In this post series, we discuss different aspects of efficient framework interoperability:
- We start with this post discussing pros and cons of distinct memory layouts as well as memory pools for asynchronous memory allocation to enable zero-copy functionality.
- In the second post, we highlight bottlenecks occurring during data loading/transfers and how to mitigate them using Remote Direct Memory Access (RDMA) technology.
- In the third post, we dive into the implementation of an end-to-end pipeline demonstrating the discussed techniques for optimal data transfer across data science frameworks.
To learn more on framework interoperability, check out our presentation at NVIDIA’s GTC 2021 Conference.

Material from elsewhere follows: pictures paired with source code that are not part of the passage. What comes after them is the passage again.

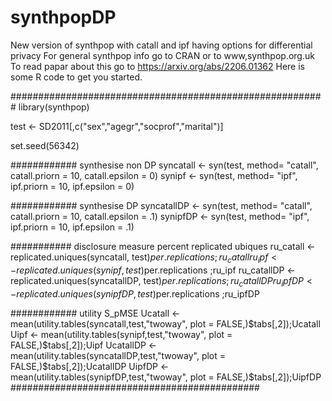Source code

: # synthpopDP
New version of synthpop with catall and ipf having options for differential privacy
For general synthpop info go to CRAN or to www,synthpop.org.uk
To read papar about this go to https://arxiv.org/abs/2206.01362
Here is some R code to get you started.


#########################################################
library(synthpop)

test <- SD2011[,c("sex","agegr","socprof","marital")]

set.seed(56342)

############ synthesise non DP
syncatall <- syn(test, method= "catall", catall.priorn = 10, catall.epsilon = 0)
synipf <- syn(test, method= "ipf", ipf.priorn = 10, ipf.epsilon = 0)

############ synthesise  DP
syncatallDP <- syn(test, method= "catall", catall.priorn = 10, catall.epsilon = .1)
synipfDP <- syn(test, method= "ipf", ipf.priorn = 10, ipf.epsilon = .1)

########### disclosure measure percent replicated ubiques
ru_catall <- replicated.uniques(syncatall, test)$per.replications ;ru_catall
ru_ipf <- replicated.uniques(synipf, test)$per.replications ;ru_ipf
ru_catallDP <- replicated.uniques(syncatallDP, test)$per.replications ;ru_catallDP
ru_ipfDP <- replicated.uniques(synipfDP, test)$per.replications ;ru_ipfDP

############ utility S_pMSE
Ucatall <- mean(utility.tables(syncatall,test,"twoway",  plot = FALSE,)$tabs[,2]);Ucatall
Uipf <- mean(utility.tables(synipf,test,"twoway",  plot = FALSE,)$tabs[,2]);Uipf
UcatallDP <- mean(utility.tables(syncatallDP,test,"twoway",  plot = FALSE,)$tabs[,2]);UcatallDP
UipfDP <- mean(utility.tables(synipfDP,test,"twoway",  plot = FALSE,)$tabs[,2]);UipfDP
#############################################
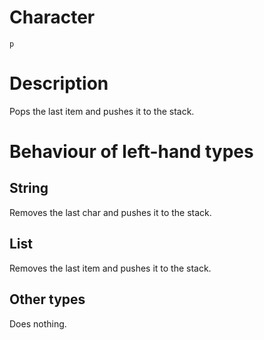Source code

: # Character
`p`

# Description
Pops the last item and pushes it to the stack.

# Behaviour of left-hand types
## String
Removes the last char and pushes it to the stack.

## List
Removes the last item and pushes it to the stack.

## Other types
Does nothing.
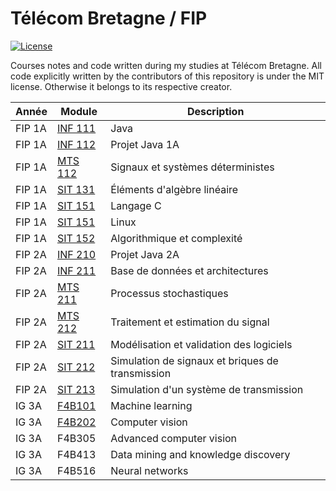 # Télécom Bretagne / FIP

[![License](http://img.shields.io/badge/license-MIT-blue.svg?style=flat-square)](https://github.com/maxmouchet/ics.js/blob/master/LICENSE)

Courses notes and code written during my studies at Télécom Bretagne. All code explicitly written by the contributors of this repository is under the MIT license. Otherwise it belongs to its respective creator.

Année  | Module                                                               | Description
-------|----------------------------------------------------------------------|------------
FIP 1A | [INF 111](https://github.com/maxmouchet/tb/tree/master/INF111)       | Java
FIP 1A | [INF 112](https://github.com/maxmouchet/tb/tree/master/INF1112)      | Projet Java 1A
FIP 1A | [MTS 112](https://github.com/maxmouchet/tb/tree/master/MTS112)       | Signaux et systèmes déterministes
FIP 1A | [SIT 131](https://github.com/maxmouchet/tb/tree/master/SIT131)       | Éléments d'algèbre linéaire
FIP 1A | [SIT 151](https://github.com/maxmouchet/tb/tree/master/SIT151/C)     | Langage C
FIP 1A | [SIT 151](https://github.com/maxmouchet/tb/tree/master/SIT151/Linux) | Linux
FIP 1A | [SIT 152](https://github.com/maxmouchet/tb/tree/master/SIT152)       | Algorithmique et complexité
FIP 2A | [INF 210](https://github.com/maxmouchet/INF210)                      | Projet Java 2A
FIP 2A | [INF 211](https://github.com/maxmouchet/tb/tree/master/INF211)       | Base de données et architectures
FIP 2A | [MTS 211](https://github.com/maxmouchet/tb/tree/master/MTS211)       | Processus stochastiques
FIP 2A | [MTS 212](https://github.com/maxmouchet/tb/tree/master/MTS212)       | Traitement et estimation du signal
FIP 2A | [SIT 211](https://github.com/maxmouchet/tb/tree/master/SIT211)       | Modélisation et validation des logiciels
FIP 2A | [SIT 212](https://github.com/maxmouchet/tb/tree/master/SIT212)       | Simulation de signaux et briques de transmission
FIP 2A | [SIT 213](https://github.com/maxmouchet/SIT213)                      | Simulation d'un système de transmission
IG 3A  | [F4B101](https://github.com/maxmouchet/tb/tree/master/F4B101)        | Machine learning
IG 3A  | [F4B202](https://github.com/maxmouchet/tb/tree/master/F4B202)        | Computer vision
IG 3A  | F4B305                                                               | Advanced computer vision
IG 3A  | F4B413                                                               | Data mining and knowledge discovery
IG 3A  | F4B516                                                               | Neural networks


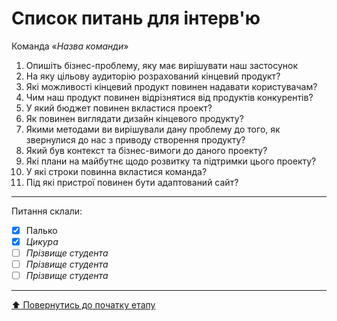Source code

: # Список питань для інтерв'ю
Команда «*Назва команди*»

1. Опишіть бізнес-проблему, яку має вирішувати наш застосунок
2. На яку цільову аудиторію розрахований кінцевий продукт?
3. Які можливості кінцевий продукт повинен надавати користувачам?
4. Чим наш продукт повинен відрізнятися від продуктів конкурентів?
5. У який бюджет повинен вкластися проект?
6. Як повинен виглядати дизайн кінцевого продукту?
7. Якими методами ви вирішували дану проблему до того, як звернулися до нас з приводу створення продукту?
8. Який був контекст та бізнес-вимоги до даного проекту?
9. Які плани на майбутнє щодо розвитку та підтримки цього проекту?
10. У які строки повинна вкластися команда?
11. Під які пристрої повинен бути адаптований сайт?

---
Питання склали:			

- [x] Палько
- [x] *Цикура*
- [ ] *Прізвище студента*
- [ ] *Прізвище студента*
- [ ] *Прізвище студента*

---
[:arrow_up: Повернутись до початку етапу](/docs/1.Envisioning/README.md)
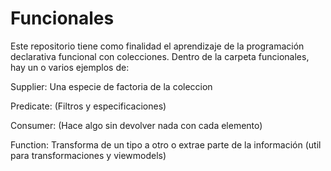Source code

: # Funcionales

Este repositorio tiene como finalidad el aprendizaje de la programación declarativa funcional con colecciones.
Dentro de la carpeta funcionales, hay un o varios ejemplos de:   

Supplier: Una especie de factoria de la coleccion   

Predicate: (Filtros y especificaciones)   

Consumer: (Hace algo sin devolver nada con cada elemento)   

Function: Transforma de un tipo a otro o extrae parte de la información (util para transformaciones y viewmodels)   

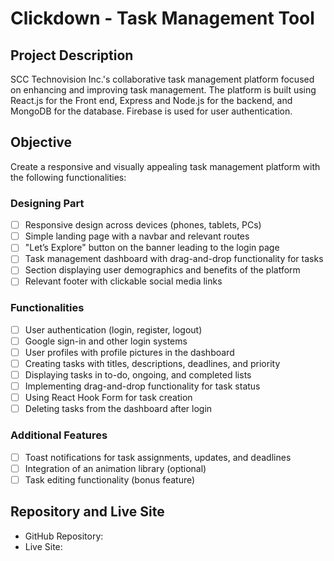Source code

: # Clickdown - Task Management Tool

## Project Description

SCC Technovision Inc.'s collaborative task management platform focused on enhancing and improving task management. The platform is built using React.js for the Front end, Express and Node.js for the backend, and MongoDB for the database. Firebase is used for user authentication.

## Objective

Create a responsive and visually appealing task management platform with the following functionalities:

### Designing Part

- [ ] Responsive design across devices (phones, tablets, PCs)
- [ ] Simple landing page with a navbar and relevant routes
- [ ] "Let’s Explore" button on the banner leading to the login page
- [ ] Task management dashboard with drag-and-drop functionality for tasks
- [ ] Section displaying user demographics and benefits of the platform
- [ ] Relevant footer with clickable social media links

### Functionalities

- [ ] User authentication (login, register, logout)
- [ ] Google sign-in and other login systems
- [ ] User profiles with profile pictures in the dashboard
- [ ] Creating tasks with titles, descriptions, deadlines, and priority
- [ ] Displaying tasks in to-do, ongoing, and completed lists
- [ ] Implementing drag-and-drop functionality for task status
- [ ] Using React Hook Form for task creation
- [ ] Deleting tasks from the dashboard after login

### Additional Features

- [ ] Toast notifications for task assignments, updates, and deadlines
- [ ] Integration of an animation library (optional)
- [ ] Task editing functionality (bonus feature)

## Repository and Live Site

- GitHub Repository:
- Live Site:
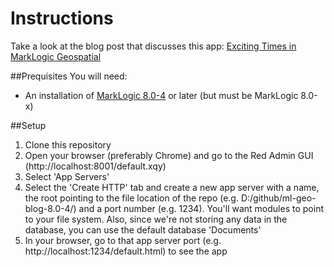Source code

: # Instructions


Take a look at the blog post that discusses this app: [Exciting Times in MarkLogic Geospatial](http://developer.marklogic.com/blog/exciting-times-in-marklogic-geospatial)

##Prequisites
You will need:
* An installation of [MarkLogic 8.0-4](https://developer.marklogic.com/products) or later (but must be MarkLogic 8.0-x)

##Setup
1. Clone this repository
2. Open your browser (preferably Chrome) and go to the Red Admin GUI (http://localhost:8001/default.xqy)
3. Select 'App Servers'
4. Select the 'Create HTTP' tab and create a new app server with a name, the root pointing to the file location of the repo (e.g. D:/github/ml-geo-blog-8.0-4/) and a port number (e.g. 1234). You'll want modules to point to your file system. Also, since we're not storing any data in the database, you can use the default database 'Documents' 
5. In your browser, go to that app server port (e.g. http://localhost:1234/default.html) to see the app
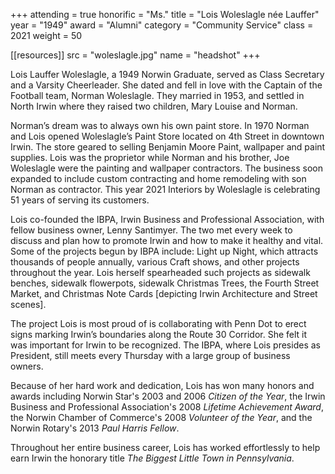 +++
attending = true
honorific = "Ms."
title     = "Lois Woleslagle née Lauffer"
year      = "1949"
award     = "Alumni"
category  = "Community Service"
class     = 2021
weight    = 50

[[resources]]
  src  = "woleslagle.jpg"
  name = "headshot"
+++

Lois Lauffer Woleslagle, a 1949 Norwin Graduate, served as Class Secretary and a Varsity Cheerleader. She dated and fell in love with the Captain of the Football team, Norman Woleslagle. They married in 1953, and settled in North Irwin where they raised two children, Mary Louise and Norman.

Norman’s dream was to always own his own paint store. In 1970 Norman and Lois opened Woleslagle’s Paint Store located on 4th Street in downtown Irwin. The store geared to selling Benjamin Moore Paint, wallpaper and paint supplies. Lois was the proprietor while Norman and his brother, Joe Woleslagle were the painting and wallpaper contractors. The business soon expanded to include custom contracting and home remodeling with son Norman as contractor. This year 2021 Interiors by Woleslagle is celebrating 51 years of serving its customers.

Lois co-founded the IBPA, Irwin Business and Professional Association, with fellow business owner, Lenny Santimyer. The two met every week to discuss and plan how to promote Irwin and how to make it healthy and vital. Some of the projects begun by IBPA include: Light up Night, which attracts thousands of people annually, various Craft shows, and other projects throughout the year. Lois herself spearheaded such projects as sidewalk benches, sidewalk flowerpots, sidewalk Christmas Trees, the Fourth Street Market, and Christmas Note Cards [depicting Irwin Architecture and Street scenes].

The project Lois is most proud of is collaborating with Penn Dot to erect signs marking Irwin’s boundaries along the Route 30 Corridor. She felt it was important for Irwin to be recognized. The IBPA, where Lois presides as President, still meets every Thursday with a large group of business owners.

Because of her hard work and dedication, Lois has won many honors and awards including Norwin Star's 2003 and 2006 *Citizen of the Year*, the Irwin Business and Professional Association's 2008 *Lifetime Achievement Award*, the Norwin Chamber of Commerce's 2008 *Volunteer of the Year*, and the Norwin Rotary's 2013 *Paul Harris Fellow*.

Throughout her entire business career, Lois has worked effortlessly to help earn Irwin the honorary title *The Biggest Little Town in Pennsylvania*.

Zero-copy functionality is a crucial technique to efficiently copy data across GPU-accelerated data science frameworks: TensorFlow, PyTorch, MXNet, cuDF, CuPy, Numba, and JAX (see Figure 2). In the following, we will show you how to achieve that in a systematic manner. If you are only here to look up the commands on how to transfer data from one framework to another, you might want to have a look at this conversion table.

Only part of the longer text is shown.